Start of Block
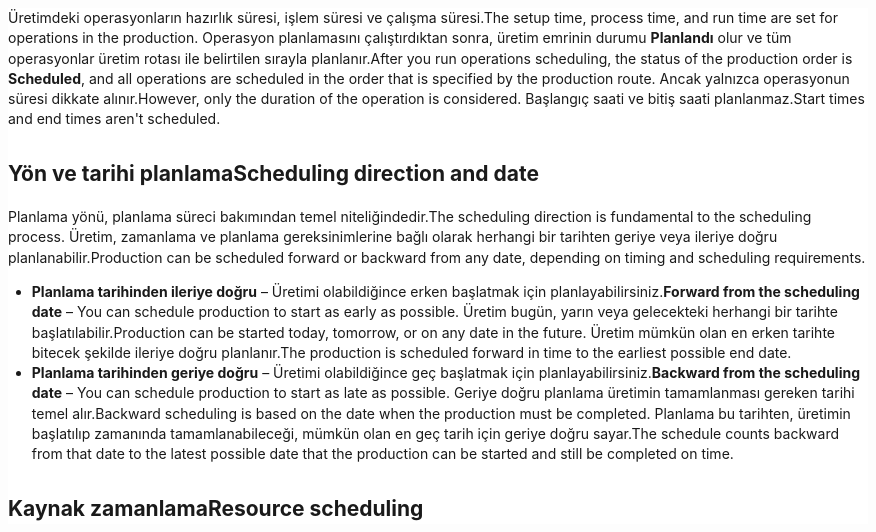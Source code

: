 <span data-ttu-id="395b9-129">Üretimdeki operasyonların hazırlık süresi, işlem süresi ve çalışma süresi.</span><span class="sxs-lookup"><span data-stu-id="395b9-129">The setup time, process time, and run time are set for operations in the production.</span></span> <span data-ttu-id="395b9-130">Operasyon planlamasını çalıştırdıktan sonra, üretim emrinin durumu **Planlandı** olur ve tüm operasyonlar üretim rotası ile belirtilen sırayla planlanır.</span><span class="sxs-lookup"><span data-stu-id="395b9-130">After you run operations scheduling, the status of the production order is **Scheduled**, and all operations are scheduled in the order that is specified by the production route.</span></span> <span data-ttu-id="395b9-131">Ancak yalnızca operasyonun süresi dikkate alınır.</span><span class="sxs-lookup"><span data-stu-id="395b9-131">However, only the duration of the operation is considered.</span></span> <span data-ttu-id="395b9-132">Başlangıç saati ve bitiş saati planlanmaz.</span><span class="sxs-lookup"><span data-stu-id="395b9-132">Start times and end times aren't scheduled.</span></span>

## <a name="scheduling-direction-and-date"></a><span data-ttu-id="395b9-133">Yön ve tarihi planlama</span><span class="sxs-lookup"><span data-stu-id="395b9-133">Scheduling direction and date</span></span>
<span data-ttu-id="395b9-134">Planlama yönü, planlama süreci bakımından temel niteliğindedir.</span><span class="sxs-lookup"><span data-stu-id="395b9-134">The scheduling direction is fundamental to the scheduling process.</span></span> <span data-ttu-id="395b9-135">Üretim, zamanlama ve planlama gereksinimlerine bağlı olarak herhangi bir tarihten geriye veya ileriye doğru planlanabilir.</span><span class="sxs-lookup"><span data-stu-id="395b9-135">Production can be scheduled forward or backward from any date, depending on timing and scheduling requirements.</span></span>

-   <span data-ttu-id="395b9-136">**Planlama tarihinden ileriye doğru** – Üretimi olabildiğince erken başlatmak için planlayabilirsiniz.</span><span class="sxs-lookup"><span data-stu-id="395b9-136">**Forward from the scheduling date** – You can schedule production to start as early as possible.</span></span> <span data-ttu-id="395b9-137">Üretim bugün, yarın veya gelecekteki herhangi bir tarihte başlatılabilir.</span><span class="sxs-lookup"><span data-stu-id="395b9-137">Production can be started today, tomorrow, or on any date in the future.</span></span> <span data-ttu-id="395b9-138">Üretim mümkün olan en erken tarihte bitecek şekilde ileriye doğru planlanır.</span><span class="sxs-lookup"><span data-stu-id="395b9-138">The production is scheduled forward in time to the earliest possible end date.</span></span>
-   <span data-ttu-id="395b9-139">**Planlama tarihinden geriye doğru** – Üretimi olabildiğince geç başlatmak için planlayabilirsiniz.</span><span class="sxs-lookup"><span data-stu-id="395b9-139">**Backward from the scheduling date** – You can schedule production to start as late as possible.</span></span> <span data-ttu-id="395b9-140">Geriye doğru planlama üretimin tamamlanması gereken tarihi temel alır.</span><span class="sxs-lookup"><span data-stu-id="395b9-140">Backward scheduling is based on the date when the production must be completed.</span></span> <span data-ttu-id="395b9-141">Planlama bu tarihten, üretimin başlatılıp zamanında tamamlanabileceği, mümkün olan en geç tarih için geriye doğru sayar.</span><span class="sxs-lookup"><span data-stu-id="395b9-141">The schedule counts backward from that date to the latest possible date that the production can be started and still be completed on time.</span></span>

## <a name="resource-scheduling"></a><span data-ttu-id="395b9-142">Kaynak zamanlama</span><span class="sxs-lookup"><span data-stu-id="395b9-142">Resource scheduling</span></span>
End of Block
→ Exercise requirements:
Return every entry unchanged and skip the pictures.

→ Solved exercise:
Source code

: <span data-ttu-id="395b9-129">Üretimdeki operasyonların hazırlık süresi, işlem süresi ve çalışma süresi.</span><span class="sxs-lookup"><span data-stu-id="395b9-129">The setup time, process time, and run time are set for operations in the production.</span></span> <span data-ttu-id="395b9-130">Operasyon planlamasını çalıştırdıktan sonra, üretim emrinin durumu **Planlandı** olur ve tüm operasyonlar üretim rotası ile belirtilen sırayla planlanır.</span><span class="sxs-lookup"><span data-stu-id="395b9-130">After you run operations scheduling, the status of the production order is **Scheduled**, and all operations are scheduled in the order that is specified by the production route.</span></span> <span data-ttu-id="395b9-131">Ancak yalnızca operasyonun süresi dikkate alınır.</span><span class="sxs-lookup"><span data-stu-id="395b9-131">However, only the duration of the operation is considered.</span></span> <span data-ttu-id="395b9-132">Başlangıç saati ve bitiş saati planlanmaz.</span><span class="sxs-lookup"><span data-stu-id="395b9-132">Start times and end times aren't scheduled.</span></span>

## <a name="scheduling-direction-and-date"></a><span data-ttu-id="395b9-133">Yön ve tarihi planlama</span><span class="sxs-lookup"><span data-stu-id="395b9-133">Scheduling direction and date</span></span>
<span data-ttu-id="395b9-134">Planlama yönü, planlama süreci bakımından temel niteliğindedir.</span><span class="sxs-lookup"><span data-stu-id="395b9-134">The scheduling direction is fundamental to the scheduling process.</span></span> <span data-ttu-id="395b9-135">Üretim, zamanlama ve planlama gereksinimlerine bağlı olarak herhangi bir tarihten geriye veya ileriye doğru planlanabilir.</span><span class="sxs-lookup"><span data-stu-id="395b9-135">Production can be scheduled forward or backward from any date, depending on timing and scheduling requirements.</span></span>

-   <span data-ttu-id="395b9-136">**Planlama tarihinden ileriye doğru** – Üretimi olabildiğince erken başlatmak için planlayabilirsiniz.</span><span class="sxs-lookup"><span data-stu-id="395b9-136">**Forward from the scheduling date** – You can schedule production to start as early as possible.</span></span> <span data-ttu-id="395b9-137">Üretim bugün, yarın veya gelecekteki herhangi bir tarihte başlatılabilir.</span><span class="sxs-lookup"><span data-stu-id="395b9-137">Production can be started today, tomorrow, or on any date in the future.</span></span> <span data-ttu-id="395b9-138">Üretim mümkün olan en erken tarihte bitecek şekilde ileriye doğru planlanır.</span><span class="sxs-lookup"><span data-stu-id="395b9-138">The production is scheduled forward in time to the earliest possible end date.</span></span>
-   <span data-ttu-id="395b9-139">**Planlama tarihinden geriye doğru** – Üretimi olabildiğince geç başlatmak için planlayabilirsiniz.</span><span class="sxs-lookup"><span data-stu-id="395b9-139">**Backward from the scheduling date** – You can schedule production to start as late as possible.</span></span> <span data-ttu-id="395b9-140">Geriye doğru planlama üretimin tamamlanması gereken tarihi temel alır.</span><span class="sxs-lookup"><span data-stu-id="395b9-140">Backward scheduling is based on the date when the production must be completed.</span></span> <span data-ttu-id="395b9-141">Planlama bu tarihten, üretimin başlatılıp zamanında tamamlanabileceği, mümkün olan en geç tarih için geriye doğru sayar.</span><span class="sxs-lookup"><span data-stu-id="395b9-141">The schedule counts backward from that date to the latest possible date that the production can be started and still be completed on time.</span></span>

## <a name="resource-scheduling"></a><span data-ttu-id="395b9-142">Kaynak zamanlama</span><span class="sxs-lookup"><span data-stu-id="395b9-142">Resource scheduling</span></span>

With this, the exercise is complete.